* WORK ORDER: Only lines containing the string "Required" belong in the answer; copy all of them from the entries.

ENTRIES SHOWN: Begin

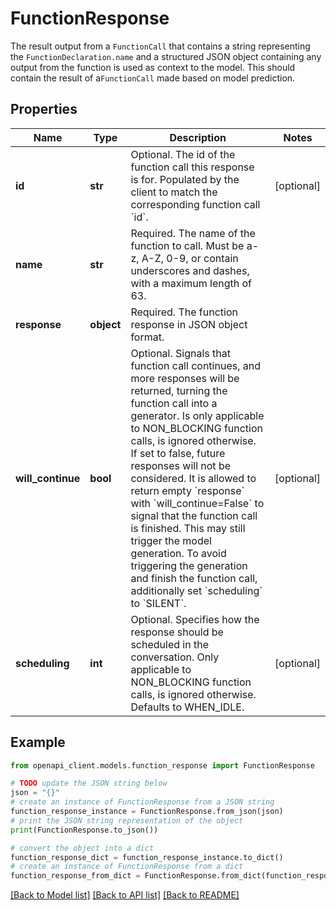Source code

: # FunctionResponse

The result output from a `FunctionCall` that contains a string  representing the `FunctionDeclaration.name` and a structured JSON  object containing any output from the function is used as context to  the model. This should contain the result of a`FunctionCall` made  based on model prediction.

## Properties

Name | Type | Description | Notes
------------ | ------------- | ------------- | -------------
**id** | **str** | Optional. The id of the function call this response is for. Populated by  the client to match the corresponding function call &#x60;id&#x60;. | [optional] 
**name** | **str** | Required. The name of the function to call.  Must be a-z, A-Z, 0-9, or contain underscores and dashes, with a maximum  length of 63. | 
**response** | **object** | Required. The function response in JSON object format. | 
**will_continue** | **bool** | Optional. Signals that function call continues, and more responses will be  returned, turning the function call into a generator.  Is only applicable to NON_BLOCKING function calls, is ignored otherwise.  If set to false, future responses will not be considered.  It is allowed to return empty &#x60;response&#x60; with &#x60;will_continue&#x3D;False&#x60; to  signal that the function call is finished. This may still trigger the model  generation. To avoid triggering the generation and finish the function  call, additionally set &#x60;scheduling&#x60; to &#x60;SILENT&#x60;. | [optional] 
**scheduling** | **int** | Optional. Specifies how the response should be scheduled in the  conversation. Only applicable to NON_BLOCKING function calls, is ignored  otherwise. Defaults to WHEN_IDLE. | [optional] 

## Example

```python
from openapi_client.models.function_response import FunctionResponse

# TODO update the JSON string below
json = "{}"
# create an instance of FunctionResponse from a JSON string
function_response_instance = FunctionResponse.from_json(json)
# print the JSON string representation of the object
print(FunctionResponse.to_json())

# convert the object into a dict
function_response_dict = function_response_instance.to_dict()
# create an instance of FunctionResponse from a dict
function_response_from_dict = FunctionResponse.from_dict(function_response_dict)
```
[[Back to Model list]](../README.md#documentation-for-models) [[Back to API list]](../README.md#documentation-for-api-endpoints) [[Back to README]](../README.md)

ENTRIES SHOWN: End

* RESPONSE:
**name** | **str** | Required. The name of the function to call.  Must be a-z, A-Z, 0-9, or contain underscores and dashes, with a maximum  length of 63. | 
**response** | **object** | Required. The function response in JSON object format. | 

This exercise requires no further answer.